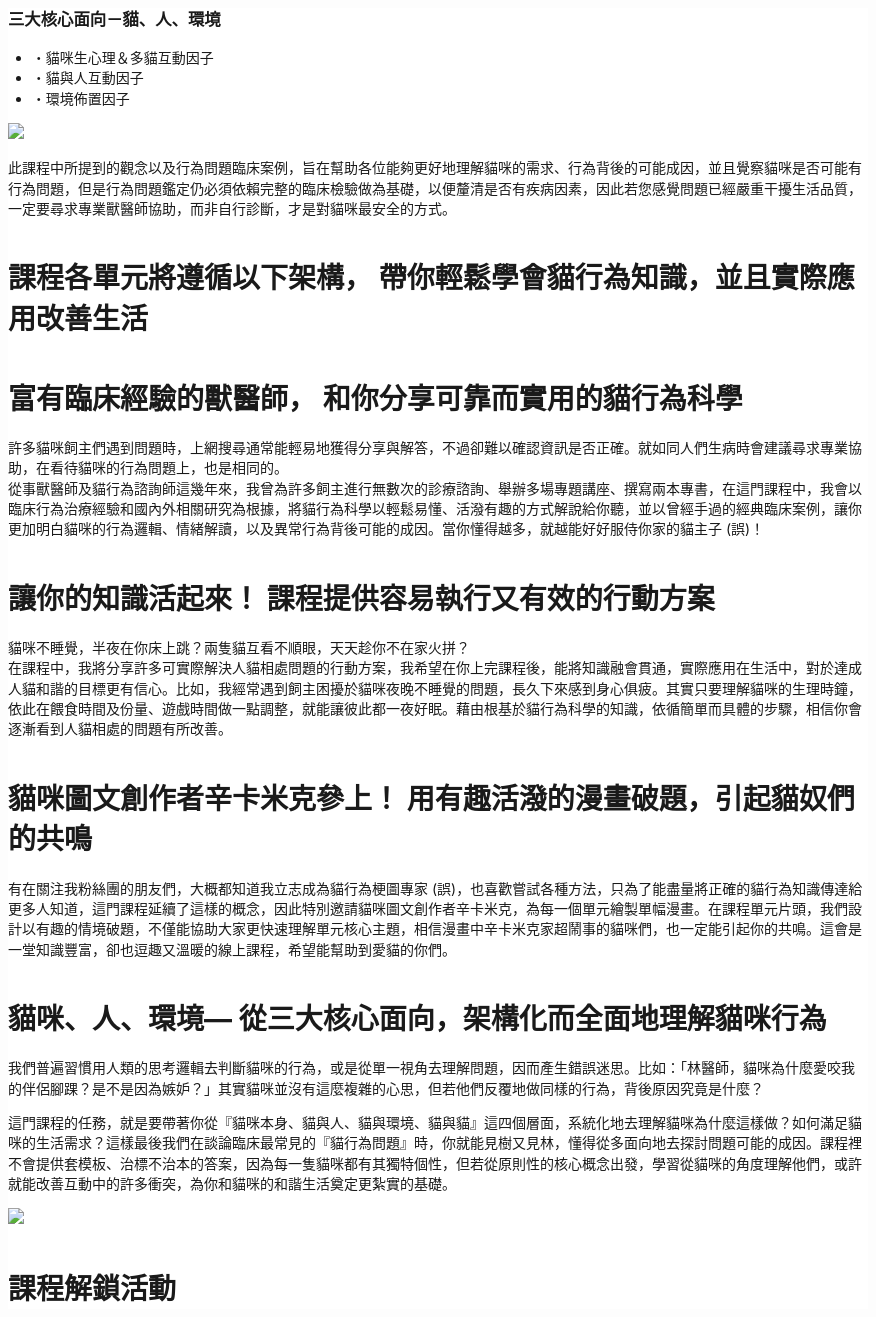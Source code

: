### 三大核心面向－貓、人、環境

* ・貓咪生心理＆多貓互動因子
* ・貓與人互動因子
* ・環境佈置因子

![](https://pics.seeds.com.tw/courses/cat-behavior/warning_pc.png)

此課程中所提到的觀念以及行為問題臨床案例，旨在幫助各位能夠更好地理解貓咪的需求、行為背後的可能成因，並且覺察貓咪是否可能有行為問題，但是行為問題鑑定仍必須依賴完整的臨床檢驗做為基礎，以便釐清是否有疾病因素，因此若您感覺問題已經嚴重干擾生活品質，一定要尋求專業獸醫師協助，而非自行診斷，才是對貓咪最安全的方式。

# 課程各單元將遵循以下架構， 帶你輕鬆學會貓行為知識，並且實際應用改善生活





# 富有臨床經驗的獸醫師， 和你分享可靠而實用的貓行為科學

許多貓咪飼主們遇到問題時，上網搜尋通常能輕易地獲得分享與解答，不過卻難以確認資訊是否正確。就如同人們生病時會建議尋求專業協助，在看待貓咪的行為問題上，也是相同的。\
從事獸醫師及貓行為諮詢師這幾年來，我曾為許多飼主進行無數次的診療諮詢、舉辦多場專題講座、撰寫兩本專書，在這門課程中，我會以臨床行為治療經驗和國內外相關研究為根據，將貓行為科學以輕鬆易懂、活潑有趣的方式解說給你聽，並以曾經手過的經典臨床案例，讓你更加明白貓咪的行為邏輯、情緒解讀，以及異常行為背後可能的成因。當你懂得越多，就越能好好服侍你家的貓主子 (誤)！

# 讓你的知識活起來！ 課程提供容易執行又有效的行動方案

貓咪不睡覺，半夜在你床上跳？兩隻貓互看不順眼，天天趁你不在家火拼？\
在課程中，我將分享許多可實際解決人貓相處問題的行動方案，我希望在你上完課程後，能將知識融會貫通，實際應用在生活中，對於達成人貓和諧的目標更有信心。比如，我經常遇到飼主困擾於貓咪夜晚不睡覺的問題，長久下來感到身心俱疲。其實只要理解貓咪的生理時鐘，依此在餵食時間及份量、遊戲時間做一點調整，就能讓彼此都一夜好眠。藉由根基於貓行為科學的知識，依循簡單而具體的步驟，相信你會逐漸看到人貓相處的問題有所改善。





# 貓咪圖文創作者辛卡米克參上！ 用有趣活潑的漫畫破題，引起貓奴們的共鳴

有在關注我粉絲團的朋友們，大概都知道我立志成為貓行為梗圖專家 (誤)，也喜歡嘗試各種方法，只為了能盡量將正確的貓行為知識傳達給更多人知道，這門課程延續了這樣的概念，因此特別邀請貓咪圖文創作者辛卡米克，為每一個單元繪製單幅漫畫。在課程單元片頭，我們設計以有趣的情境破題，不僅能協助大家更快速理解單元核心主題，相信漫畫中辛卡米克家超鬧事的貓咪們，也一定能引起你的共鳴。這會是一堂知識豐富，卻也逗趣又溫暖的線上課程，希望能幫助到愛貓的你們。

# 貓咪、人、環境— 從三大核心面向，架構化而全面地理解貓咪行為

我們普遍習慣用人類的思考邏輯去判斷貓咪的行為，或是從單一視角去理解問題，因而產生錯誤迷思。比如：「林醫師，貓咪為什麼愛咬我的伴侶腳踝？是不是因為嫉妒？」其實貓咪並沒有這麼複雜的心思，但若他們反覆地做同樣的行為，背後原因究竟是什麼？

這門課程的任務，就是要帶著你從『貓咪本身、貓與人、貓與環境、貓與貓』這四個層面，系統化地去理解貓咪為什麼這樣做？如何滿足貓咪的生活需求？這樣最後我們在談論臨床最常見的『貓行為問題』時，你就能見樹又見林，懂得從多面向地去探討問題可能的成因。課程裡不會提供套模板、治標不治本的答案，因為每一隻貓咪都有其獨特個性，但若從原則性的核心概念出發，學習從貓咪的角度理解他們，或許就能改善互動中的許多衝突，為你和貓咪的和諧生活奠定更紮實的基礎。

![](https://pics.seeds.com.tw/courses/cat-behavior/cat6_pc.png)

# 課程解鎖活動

═══

(Activity)
Copy verbatim, from the listing above, each line from the one containing "# 課程各單元將遵循以下架構， 帶你輕鬆學會貓行為知識，並且實際應用改善生活" down to the one containing "我們普遍習慣用人類的思考邏輯", inclusive.

(Answer space)
# 課程各單元將遵循以下架構， 帶你輕鬆學會貓行為知識，並且實際應用改善生活





# 富有臨床經驗的獸醫師， 和你分享可靠而實用的貓行為科學

許多貓咪飼主們遇到問題時，上網搜尋通常能輕易地獲得分享與解答，不過卻難以確認資訊是否正確。就如同人們生病時會建議尋求專業協助，在看待貓咪的行為問題上，也是相同的。\
從事獸醫師及貓行為諮詢師這幾年來，我曾為許多飼主進行無數次的診療諮詢、舉辦多場專題講座、撰寫兩本專書，在這門課程中，我會以臨床行為治療經驗和國內外相關研究為根據，將貓行為科學以輕鬆易懂、活潑有趣的方式解說給你聽，並以曾經手過的經典臨床案例，讓你更加明白貓咪的行為邏輯、情緒解讀，以及異常行為背後可能的成因。當你懂得越多，就越能好好服侍你家的貓主子 (誤)！

# 讓你的知識活起來！ 課程提供容易執行又有效的行動方案

貓咪不睡覺，半夜在你床上跳？兩隻貓互看不順眼，天天趁你不在家火拼？\
在課程中，我將分享許多可實際解決人貓相處問題的行動方案，我希望在你上完課程後，能將知識融會貫通，實際應用在生活中，對於達成人貓和諧的目標更有信心。比如，我經常遇到飼主困擾於貓咪夜晚不睡覺的問題，長久下來感到身心俱疲。其實只要理解貓咪的生理時鐘，依此在餵食時間及份量、遊戲時間做一點調整，就能讓彼此都一夜好眠。藉由根基於貓行為科學的知識，依循簡單而具體的步驟，相信你會逐漸看到人貓相處的問題有所改善。





# 貓咪圖文創作者辛卡米克參上！ 用有趣活潑的漫畫破題，引起貓奴們的共鳴

有在關注我粉絲團的朋友們，大概都知道我立志成為貓行為梗圖專家 (誤)，也喜歡嘗試各種方法，只為了能盡量將正確的貓行為知識傳達給更多人知道，這門課程延續了這樣的概念，因此特別邀請貓咪圖文創作者辛卡米克，為每一個單元繪製單幅漫畫。在課程單元片頭，我們設計以有趣的情境破題，不僅能協助大家更快速理解單元核心主題，相信漫畫中辛卡米克家超鬧事的貓咪們，也一定能引起你的共鳴。這會是一堂知識豐富，卻也逗趣又溫暖的線上課程，希望能幫助到愛貓的你們。

# 貓咪、人、環境— 從三大核心面向，架構化而全面地理解貓咪行為

我們普遍習慣用人類的思考邏輯去判斷貓咪的行為，或是從單一視角去理解問題，因而產生錯誤迷思。比如：「林醫師，貓咪為什麼愛咬我的伴侶腳踝？是不是因為嫉妒？」其實貓咪並沒有這麼複雜的心思，但若他們反覆地做同樣的行為，背後原因究竟是什麼？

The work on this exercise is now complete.